Problem description
The lines to copy are those in the listing that hold the word "Green".

------ Exercise data ------

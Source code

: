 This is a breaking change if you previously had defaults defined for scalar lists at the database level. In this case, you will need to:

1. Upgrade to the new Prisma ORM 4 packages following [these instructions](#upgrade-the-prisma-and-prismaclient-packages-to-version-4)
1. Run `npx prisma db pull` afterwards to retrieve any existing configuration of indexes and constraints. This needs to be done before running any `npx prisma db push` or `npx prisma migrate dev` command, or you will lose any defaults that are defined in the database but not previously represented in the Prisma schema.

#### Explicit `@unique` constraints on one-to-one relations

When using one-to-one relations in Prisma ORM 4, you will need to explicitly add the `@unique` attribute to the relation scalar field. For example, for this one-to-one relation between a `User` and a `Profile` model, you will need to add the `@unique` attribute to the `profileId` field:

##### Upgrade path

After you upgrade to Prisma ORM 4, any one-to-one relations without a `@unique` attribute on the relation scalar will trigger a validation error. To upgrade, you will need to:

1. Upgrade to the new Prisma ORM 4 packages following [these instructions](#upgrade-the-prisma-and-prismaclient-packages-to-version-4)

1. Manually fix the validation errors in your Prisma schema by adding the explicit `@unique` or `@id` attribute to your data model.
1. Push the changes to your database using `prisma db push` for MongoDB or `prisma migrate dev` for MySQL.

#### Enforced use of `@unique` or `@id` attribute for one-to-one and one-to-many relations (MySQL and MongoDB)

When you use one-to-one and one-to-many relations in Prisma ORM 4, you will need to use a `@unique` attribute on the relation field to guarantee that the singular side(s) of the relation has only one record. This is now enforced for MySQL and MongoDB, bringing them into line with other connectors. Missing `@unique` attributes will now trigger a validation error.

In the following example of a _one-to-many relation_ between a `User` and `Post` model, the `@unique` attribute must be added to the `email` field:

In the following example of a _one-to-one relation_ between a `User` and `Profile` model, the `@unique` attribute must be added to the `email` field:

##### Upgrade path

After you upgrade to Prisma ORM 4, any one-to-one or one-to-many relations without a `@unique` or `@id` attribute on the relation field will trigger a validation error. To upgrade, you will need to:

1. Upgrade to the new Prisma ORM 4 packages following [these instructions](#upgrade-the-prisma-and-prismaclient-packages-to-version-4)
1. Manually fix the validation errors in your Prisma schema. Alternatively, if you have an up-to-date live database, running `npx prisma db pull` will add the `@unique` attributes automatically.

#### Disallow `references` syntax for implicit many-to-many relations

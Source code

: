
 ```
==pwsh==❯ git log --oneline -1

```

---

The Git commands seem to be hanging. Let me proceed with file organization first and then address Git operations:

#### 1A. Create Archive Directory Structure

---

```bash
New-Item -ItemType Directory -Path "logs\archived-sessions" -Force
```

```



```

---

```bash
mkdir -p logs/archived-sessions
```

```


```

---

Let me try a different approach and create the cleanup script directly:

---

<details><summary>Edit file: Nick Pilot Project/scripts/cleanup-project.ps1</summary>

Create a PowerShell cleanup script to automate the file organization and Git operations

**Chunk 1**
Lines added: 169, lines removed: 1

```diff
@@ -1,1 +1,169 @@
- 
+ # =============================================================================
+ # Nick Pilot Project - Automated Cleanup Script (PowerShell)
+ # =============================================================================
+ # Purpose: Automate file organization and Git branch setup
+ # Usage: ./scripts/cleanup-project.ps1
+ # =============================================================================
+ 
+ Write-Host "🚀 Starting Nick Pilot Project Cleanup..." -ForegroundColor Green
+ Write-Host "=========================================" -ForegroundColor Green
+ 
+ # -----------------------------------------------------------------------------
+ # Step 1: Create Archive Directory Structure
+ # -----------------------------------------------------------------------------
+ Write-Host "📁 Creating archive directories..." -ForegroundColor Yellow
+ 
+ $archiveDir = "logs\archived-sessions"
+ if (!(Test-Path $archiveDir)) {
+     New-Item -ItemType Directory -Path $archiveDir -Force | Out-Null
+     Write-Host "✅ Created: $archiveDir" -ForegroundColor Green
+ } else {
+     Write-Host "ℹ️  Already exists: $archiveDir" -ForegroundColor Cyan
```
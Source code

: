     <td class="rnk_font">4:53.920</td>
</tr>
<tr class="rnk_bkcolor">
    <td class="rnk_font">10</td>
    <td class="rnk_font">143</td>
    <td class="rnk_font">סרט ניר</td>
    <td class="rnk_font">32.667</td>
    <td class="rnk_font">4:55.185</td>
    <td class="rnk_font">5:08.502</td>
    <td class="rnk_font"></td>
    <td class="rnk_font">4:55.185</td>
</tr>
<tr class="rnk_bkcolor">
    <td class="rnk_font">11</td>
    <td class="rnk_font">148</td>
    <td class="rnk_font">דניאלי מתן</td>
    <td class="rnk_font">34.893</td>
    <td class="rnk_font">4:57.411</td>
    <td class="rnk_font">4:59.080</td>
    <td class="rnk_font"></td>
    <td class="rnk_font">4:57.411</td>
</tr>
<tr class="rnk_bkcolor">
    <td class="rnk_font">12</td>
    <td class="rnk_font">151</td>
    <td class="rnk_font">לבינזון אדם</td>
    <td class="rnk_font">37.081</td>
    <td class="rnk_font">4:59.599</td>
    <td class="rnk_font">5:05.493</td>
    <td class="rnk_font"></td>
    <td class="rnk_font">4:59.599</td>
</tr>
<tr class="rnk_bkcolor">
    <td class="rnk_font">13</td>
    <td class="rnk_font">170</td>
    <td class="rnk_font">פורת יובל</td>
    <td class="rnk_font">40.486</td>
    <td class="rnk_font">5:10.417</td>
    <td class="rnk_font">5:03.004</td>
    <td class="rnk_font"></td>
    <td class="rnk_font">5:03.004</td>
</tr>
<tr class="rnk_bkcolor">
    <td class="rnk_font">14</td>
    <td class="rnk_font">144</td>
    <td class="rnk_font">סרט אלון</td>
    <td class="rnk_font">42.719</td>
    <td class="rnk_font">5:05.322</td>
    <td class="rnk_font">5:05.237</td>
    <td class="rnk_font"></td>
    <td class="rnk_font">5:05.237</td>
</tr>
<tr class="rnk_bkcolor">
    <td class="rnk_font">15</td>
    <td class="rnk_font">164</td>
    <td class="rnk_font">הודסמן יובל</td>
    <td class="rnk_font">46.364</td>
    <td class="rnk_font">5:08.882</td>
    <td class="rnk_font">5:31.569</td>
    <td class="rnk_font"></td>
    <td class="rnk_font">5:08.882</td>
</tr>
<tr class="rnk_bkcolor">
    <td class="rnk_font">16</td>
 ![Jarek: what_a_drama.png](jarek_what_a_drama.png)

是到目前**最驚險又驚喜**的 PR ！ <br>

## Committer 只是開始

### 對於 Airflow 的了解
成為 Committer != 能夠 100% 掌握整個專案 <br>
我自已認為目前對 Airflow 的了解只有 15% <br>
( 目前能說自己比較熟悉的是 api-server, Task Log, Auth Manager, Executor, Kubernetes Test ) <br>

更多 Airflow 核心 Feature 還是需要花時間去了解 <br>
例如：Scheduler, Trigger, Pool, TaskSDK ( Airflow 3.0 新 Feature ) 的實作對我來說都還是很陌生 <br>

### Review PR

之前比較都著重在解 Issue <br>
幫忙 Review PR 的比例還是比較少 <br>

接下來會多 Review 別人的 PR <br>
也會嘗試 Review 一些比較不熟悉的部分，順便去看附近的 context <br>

------

Answer area
+ Write-Host "🚀 Starting Nick Pilot Project Cleanup..." -ForegroundColor Green
+ Write-Host "=========================================" -ForegroundColor Green
+     Write-Host "✅ Created: $archiveDir" -ForegroundColor Green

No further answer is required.